Task statement
Please read the records below and return each line holding the string "Only".

Stored data
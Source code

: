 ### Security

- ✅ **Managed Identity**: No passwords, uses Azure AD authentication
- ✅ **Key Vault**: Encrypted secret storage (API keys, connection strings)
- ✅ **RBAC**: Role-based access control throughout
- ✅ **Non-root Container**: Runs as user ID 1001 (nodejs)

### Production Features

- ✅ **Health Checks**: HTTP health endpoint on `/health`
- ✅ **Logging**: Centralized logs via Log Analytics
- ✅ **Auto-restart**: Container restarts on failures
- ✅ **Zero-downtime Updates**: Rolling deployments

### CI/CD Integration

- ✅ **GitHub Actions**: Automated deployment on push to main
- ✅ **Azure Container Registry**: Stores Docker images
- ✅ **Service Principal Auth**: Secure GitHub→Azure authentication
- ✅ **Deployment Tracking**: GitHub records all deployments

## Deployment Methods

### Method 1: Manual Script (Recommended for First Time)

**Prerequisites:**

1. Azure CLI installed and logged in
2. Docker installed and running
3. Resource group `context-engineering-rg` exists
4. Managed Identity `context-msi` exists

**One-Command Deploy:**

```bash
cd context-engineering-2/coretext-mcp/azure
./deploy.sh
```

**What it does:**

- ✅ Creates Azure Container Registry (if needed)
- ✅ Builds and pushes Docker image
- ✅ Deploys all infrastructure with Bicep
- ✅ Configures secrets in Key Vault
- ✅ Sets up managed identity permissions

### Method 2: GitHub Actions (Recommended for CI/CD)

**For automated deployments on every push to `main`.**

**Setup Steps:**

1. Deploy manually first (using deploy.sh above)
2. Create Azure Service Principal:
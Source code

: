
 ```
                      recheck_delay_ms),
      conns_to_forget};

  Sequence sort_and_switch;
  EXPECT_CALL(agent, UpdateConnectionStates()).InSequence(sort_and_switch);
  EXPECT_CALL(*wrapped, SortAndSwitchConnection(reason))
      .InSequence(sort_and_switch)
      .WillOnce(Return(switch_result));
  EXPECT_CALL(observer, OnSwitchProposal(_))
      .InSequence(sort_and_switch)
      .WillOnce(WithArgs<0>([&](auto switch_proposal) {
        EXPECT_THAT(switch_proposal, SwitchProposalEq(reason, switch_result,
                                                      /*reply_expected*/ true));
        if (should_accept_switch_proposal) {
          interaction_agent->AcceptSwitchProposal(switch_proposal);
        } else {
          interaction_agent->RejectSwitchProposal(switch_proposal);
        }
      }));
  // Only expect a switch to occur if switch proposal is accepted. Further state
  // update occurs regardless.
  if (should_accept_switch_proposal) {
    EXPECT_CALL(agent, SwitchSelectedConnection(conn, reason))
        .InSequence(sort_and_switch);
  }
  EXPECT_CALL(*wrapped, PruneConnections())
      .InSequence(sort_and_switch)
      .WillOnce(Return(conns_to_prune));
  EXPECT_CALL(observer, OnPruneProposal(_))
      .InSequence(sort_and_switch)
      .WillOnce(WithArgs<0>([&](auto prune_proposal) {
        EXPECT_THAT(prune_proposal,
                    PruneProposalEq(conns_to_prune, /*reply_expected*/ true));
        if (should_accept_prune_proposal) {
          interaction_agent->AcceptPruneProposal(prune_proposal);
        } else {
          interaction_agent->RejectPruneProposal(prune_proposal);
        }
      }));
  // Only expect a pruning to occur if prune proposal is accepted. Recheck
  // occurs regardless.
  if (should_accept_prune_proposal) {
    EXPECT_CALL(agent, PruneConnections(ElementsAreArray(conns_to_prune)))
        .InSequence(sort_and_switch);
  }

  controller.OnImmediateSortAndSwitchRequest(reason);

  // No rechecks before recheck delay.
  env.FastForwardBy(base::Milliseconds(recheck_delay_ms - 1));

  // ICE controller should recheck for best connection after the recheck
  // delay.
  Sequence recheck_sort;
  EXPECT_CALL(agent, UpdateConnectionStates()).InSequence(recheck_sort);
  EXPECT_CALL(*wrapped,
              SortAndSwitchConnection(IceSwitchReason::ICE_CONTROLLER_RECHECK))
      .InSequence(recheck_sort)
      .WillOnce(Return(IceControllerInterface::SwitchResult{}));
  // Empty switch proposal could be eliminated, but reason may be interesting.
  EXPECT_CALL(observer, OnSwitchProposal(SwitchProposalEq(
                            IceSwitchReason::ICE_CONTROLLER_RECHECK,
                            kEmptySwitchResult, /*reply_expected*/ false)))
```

Solution below
  // Only expect a switch to occur if switch proposal is accepted. Further state
  // Only expect a pruning to occur if prune proposal is accepted. Recheck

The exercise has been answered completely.